Liberating the Future: God, Mammon and TheologyWritten by Joerg Rieger (ed), Reviewed By Tim Chester
The common thread of this diverse collection of essays from representatives of liberation, political, feminist and black theology is how theology should respond to economic globalisation.
The title might have been ‘the future of liberation theology of liberation theology’. Gustavo Gutiérrez courts the possibility that liberation theology might belong to a passing context. He concludes that its fundamental contribution—which he says, is ‘the preferential option for the poor’—is still valid with unrestricted markets creating greater social exclusion. Jürgen Moltmann defends the different guises of political theology—theologies of peace, ecology, feminism and human rights—from the charge of faddishness. Joerg Rieger says the context of contextualisation cannot be defined by my concerns alone, but must include the ‘other’. This creates the potential for ‘common interest theology’ rather than the marginalisation of liberation theology as a special interest.

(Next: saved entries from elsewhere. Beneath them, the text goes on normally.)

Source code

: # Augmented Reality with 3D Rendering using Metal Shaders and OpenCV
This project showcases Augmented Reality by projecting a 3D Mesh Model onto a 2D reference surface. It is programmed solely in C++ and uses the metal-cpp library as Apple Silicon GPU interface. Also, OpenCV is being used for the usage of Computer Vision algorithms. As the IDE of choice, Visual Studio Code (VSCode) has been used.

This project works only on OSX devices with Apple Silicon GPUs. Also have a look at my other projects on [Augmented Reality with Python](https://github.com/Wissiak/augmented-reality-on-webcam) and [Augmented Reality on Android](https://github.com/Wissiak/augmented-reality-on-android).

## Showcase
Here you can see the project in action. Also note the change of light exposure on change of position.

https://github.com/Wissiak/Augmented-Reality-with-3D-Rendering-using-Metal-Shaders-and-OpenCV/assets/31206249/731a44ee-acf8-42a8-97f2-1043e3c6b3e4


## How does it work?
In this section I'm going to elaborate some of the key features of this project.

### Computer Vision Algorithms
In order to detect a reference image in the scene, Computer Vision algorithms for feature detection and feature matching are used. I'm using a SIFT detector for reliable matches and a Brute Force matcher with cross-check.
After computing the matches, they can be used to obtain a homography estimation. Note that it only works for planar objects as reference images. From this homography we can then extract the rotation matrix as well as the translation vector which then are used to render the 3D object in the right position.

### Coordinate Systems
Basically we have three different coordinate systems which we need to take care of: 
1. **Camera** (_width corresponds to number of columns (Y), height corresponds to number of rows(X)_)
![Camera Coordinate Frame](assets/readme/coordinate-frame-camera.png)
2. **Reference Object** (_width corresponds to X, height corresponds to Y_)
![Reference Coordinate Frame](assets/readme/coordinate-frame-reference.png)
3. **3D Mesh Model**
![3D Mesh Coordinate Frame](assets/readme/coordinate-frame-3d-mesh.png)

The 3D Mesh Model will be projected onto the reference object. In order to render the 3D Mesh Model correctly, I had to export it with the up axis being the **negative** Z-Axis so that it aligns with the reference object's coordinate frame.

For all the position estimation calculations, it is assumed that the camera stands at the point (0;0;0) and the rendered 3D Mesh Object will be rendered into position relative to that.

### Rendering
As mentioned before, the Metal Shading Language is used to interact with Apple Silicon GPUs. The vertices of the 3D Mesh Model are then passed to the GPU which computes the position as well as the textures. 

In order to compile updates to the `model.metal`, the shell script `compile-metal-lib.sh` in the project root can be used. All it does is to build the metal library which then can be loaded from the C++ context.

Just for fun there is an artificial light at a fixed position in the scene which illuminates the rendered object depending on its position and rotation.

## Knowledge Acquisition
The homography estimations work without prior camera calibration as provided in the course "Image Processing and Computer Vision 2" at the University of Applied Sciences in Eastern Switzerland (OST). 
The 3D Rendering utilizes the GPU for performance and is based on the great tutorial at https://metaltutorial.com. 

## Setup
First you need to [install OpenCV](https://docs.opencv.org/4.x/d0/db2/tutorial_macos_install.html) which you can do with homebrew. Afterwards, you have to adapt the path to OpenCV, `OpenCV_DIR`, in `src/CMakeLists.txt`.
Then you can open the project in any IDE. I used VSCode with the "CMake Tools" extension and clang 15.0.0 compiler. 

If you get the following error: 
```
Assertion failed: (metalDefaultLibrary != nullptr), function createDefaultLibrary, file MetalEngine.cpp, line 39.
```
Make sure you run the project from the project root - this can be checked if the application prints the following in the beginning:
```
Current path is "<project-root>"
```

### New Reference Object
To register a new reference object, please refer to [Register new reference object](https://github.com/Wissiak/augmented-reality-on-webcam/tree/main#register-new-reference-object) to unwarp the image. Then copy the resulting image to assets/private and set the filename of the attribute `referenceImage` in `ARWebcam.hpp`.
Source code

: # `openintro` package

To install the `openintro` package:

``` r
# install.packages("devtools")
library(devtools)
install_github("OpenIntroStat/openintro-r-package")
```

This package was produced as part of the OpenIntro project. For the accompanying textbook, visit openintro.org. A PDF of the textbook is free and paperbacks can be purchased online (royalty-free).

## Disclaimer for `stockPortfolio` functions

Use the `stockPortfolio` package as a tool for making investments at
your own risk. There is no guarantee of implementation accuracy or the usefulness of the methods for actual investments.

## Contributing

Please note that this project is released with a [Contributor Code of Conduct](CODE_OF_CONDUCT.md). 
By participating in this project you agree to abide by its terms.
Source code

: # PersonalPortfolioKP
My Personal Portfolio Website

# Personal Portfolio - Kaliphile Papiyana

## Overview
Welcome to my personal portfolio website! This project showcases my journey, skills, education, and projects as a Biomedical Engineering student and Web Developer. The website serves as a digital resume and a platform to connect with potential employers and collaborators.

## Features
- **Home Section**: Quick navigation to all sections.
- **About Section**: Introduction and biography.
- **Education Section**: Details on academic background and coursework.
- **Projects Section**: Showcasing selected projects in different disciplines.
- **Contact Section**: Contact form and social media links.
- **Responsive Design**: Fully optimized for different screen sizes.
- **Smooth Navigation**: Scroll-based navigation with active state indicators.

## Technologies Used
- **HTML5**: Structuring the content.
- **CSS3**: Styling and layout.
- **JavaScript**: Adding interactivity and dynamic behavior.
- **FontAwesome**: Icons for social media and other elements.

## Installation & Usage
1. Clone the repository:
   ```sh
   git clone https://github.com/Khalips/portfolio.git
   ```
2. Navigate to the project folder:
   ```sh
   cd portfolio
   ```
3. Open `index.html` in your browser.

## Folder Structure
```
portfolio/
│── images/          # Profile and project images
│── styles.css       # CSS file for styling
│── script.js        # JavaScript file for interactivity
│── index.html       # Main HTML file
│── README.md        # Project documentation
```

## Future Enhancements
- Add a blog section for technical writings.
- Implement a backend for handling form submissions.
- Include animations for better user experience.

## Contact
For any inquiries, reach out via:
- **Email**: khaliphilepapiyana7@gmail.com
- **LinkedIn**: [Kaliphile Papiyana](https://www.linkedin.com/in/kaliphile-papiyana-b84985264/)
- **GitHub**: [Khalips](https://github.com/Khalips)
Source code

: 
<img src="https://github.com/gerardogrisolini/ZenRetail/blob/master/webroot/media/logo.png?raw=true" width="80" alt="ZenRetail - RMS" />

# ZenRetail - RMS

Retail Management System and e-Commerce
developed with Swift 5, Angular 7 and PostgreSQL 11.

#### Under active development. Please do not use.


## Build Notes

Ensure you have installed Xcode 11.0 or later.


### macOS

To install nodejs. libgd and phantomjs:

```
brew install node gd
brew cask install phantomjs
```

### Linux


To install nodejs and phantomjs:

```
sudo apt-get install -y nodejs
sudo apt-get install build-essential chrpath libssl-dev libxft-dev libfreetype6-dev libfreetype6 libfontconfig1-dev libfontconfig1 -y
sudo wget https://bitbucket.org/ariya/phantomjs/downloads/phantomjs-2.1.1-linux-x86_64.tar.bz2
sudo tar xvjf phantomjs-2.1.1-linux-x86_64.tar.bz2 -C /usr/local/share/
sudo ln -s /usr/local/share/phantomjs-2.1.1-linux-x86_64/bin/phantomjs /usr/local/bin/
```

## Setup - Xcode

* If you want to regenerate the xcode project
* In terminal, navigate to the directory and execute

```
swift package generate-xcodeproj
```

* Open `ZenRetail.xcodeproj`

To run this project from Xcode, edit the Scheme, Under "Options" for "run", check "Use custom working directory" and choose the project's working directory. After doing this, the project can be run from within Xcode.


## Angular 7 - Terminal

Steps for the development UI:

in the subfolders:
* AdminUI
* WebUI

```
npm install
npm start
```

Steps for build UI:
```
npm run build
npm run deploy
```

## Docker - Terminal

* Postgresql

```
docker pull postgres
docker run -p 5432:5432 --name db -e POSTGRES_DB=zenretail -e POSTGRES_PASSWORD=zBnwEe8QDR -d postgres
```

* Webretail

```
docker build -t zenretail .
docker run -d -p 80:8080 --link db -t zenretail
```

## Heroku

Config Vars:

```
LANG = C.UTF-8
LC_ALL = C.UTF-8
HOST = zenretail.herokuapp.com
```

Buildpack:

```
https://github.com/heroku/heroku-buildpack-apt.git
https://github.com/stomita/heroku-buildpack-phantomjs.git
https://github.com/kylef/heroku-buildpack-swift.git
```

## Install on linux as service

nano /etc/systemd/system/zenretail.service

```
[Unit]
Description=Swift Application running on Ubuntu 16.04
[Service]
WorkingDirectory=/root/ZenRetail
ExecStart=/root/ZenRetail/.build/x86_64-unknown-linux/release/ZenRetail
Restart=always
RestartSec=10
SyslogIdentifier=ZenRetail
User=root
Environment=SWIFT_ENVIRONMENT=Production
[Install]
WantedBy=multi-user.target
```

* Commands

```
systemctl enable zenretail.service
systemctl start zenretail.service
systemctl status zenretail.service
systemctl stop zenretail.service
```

There are also signs of a growing critique of postmodernism from liberation theology. Both highlight the link between truth and power. But by denying all truth, postmodernism denies the truth of the underside. If you deny alternative projects, says Gutierrez, the first victims are the poor and marginalised.
But the main theme is globalisation. There is a consistent call for theology to, in Reiger’s words, ‘to watch the money’. Economics should not be left in the hands of economists. ‘Those who worship God’, says John Cobb, ‘should not yield to the expertise of those who service idols’.
In an impressive essay Cobb argues that what he calls ‘economism has become the global religion of our time, that it is idolatrous, and that Christians should name its god, wealth, as an idol’. Cobb’s thesis is nothing new. Describing shopping centres as the new cathedrals has become commonplace. But the deadly seriousness with which he names this idol should cause us to pause. Cobb acknowledges the strengths of market economics, but outlines its inability to deliver all it promises, especially to the poor. Indeed, what each author demonstrates in their different ways is that the omnipresence of the global market economy is matched the omnipresence of the poor and marginalised.
Douglas Meeks suggests the alternative to ‘market logic’ is for the church to rediscover itself as the alternative economy (oikonomia) of God—‘to embody the logic of grace as opposed to the logic of the market so that it manifests alternative forms of property, work and consumption’.
Meeks’ essay notwithstanding, the overall impression is of liberation theology still able to articulate radical questions, but unable to provide answers. The lack of an alternative to market economics is, by its very absence, one of the most apparent aspects of the book. The one common answer is that we should listen to the poor. Yet, despite disavowals, it sounds somewhat romantic. We have a book of academic theologians telling us to listen to the underside while they mediate those voices for us through their own ideological grid.
But evangelicals should not be too critical for it is doubtful whether we have more convincing answers. More than one writer points out that 25,000 children die each day from preventable causes. Globalisation is not improving this and may be making it worse. Those who worship the God who upholds the cause of the oppressed cannot ignore globalisation.
The book is dedicated to the late Frederick Herzog—how embarrassing then to have a typo in his name in the dedication.